When you repeat the entries below, keep each word exactly as it is and drop the pictures.

*** Records for this exercise Section Begins ***

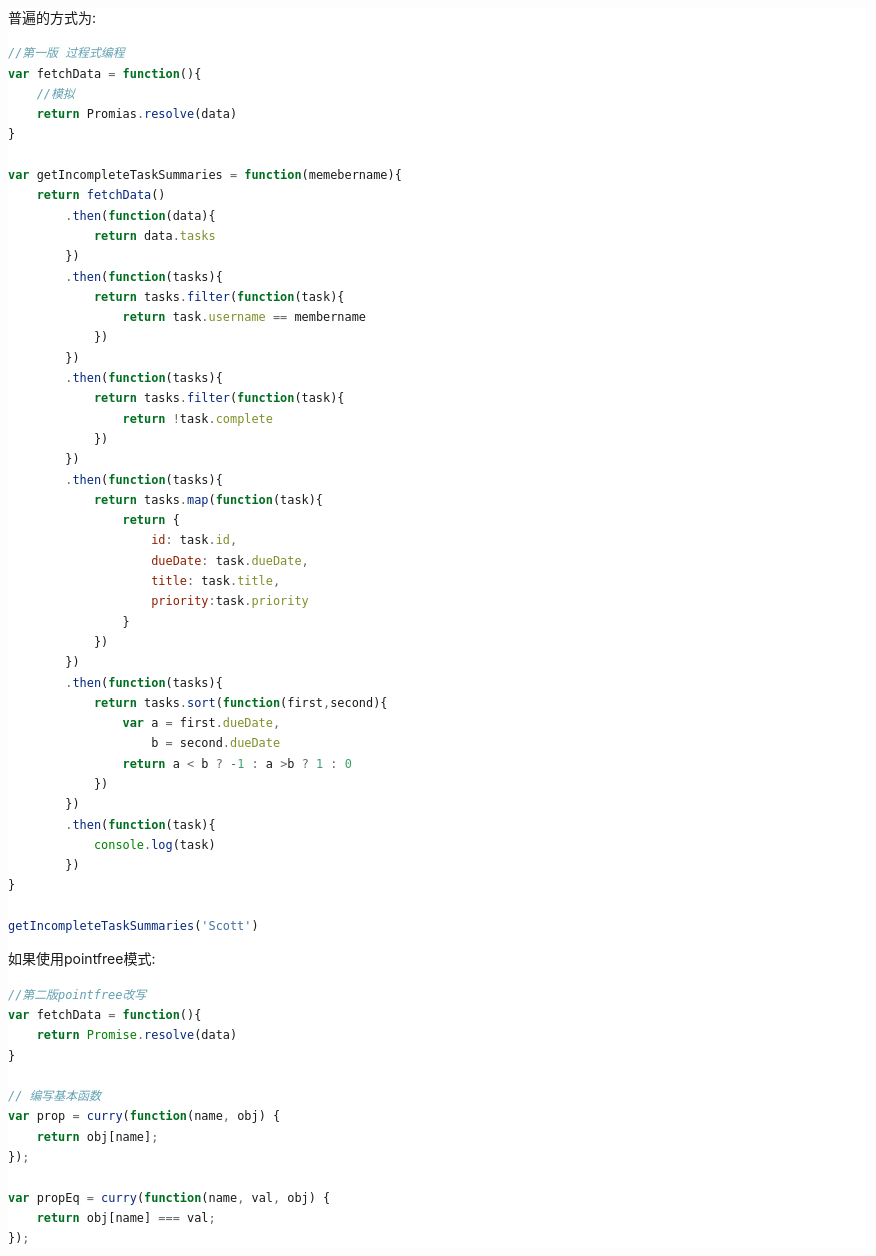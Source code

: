 普遍的方式为:

``` javascript
//第一版 过程式编程
var fetchData = function(){
    //模拟
    return Promias.resolve(data)
}

var getIncompleteTaskSummaries = function(memebername){
    return fetchData()
        .then(function(data){
            return data.tasks
        })
        .then(function(tasks){
            return tasks.filter(function(task){
                return task.username == membername
            })
        })
        .then(function(tasks){
            return tasks.filter(function(task){
                return !task.complete
            })
        })
        .then(function(tasks){
            return tasks.map(function(task){
                return {
                    id: task.id,
                    dueDate: task.dueDate,
                    title: task.title,
                    priority:task.priority
                }
            })
        })
        .then(function(tasks){
            return tasks.sort(function(first,second){
                var a = first.dueDate,
                    b = second.dueDate
                return a < b ? -1 : a >b ? 1 : 0
            })
        })
        .then(function(task){
            console.log(task)
        })
}

getIncompleteTaskSummaries('Scott')
```

如果使用pointfree模式:

``` javascript
//第二版pointfree改写
var fetchData = function(){
    return Promise.resolve(data)
}

// 编写基本函数
var prop = curry(function(name, obj) {
    return obj[name];
});

var propEq = curry(function(name, val, obj) {
    return obj[name] === val;
});
```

*** Records for this exercise Section Ends ***

*Final answer*.
Source code

: 普遍的方式为:

``` javascript
//第一版 过程式编程
var fetchData = function(){
    //模拟
    return Promias.resolve(data)
}

var getIncompleteTaskSummaries = function(memebername){
    return fetchData()
        .then(function(data){
            return data.tasks
        })
        .then(function(tasks){
            return tasks.filter(function(task){
                return task.username == membername
            })
        })
        .then(function(tasks){
            return tasks.filter(function(task){
                return !task.complete
            })
        })
        .then(function(tasks){
            return tasks.map(function(task){
                return {
                    id: task.id,
                    dueDate: task.dueDate,
                    title: task.title,
                    priority:task.priority
                }
            })
        })
        .then(function(tasks){
            return tasks.sort(function(first,second){
                var a = first.dueDate,
                    b = second.dueDate
                return a < b ? -1 : a >b ? 1 : 0
            })
        })
        .then(function(task){
            console.log(task)
        })
}

getIncompleteTaskSummaries('Scott')
```

如果使用pointfree模式:

``` javascript
//第二版pointfree改写
var fetchData = function(){
    return Promise.resolve(data)
}

// 编写基本函数
var prop = curry(function(name, obj) {
    return obj[name];
});

var propEq = curry(function(name, val, obj) {
    return obj[name] === val;
});
```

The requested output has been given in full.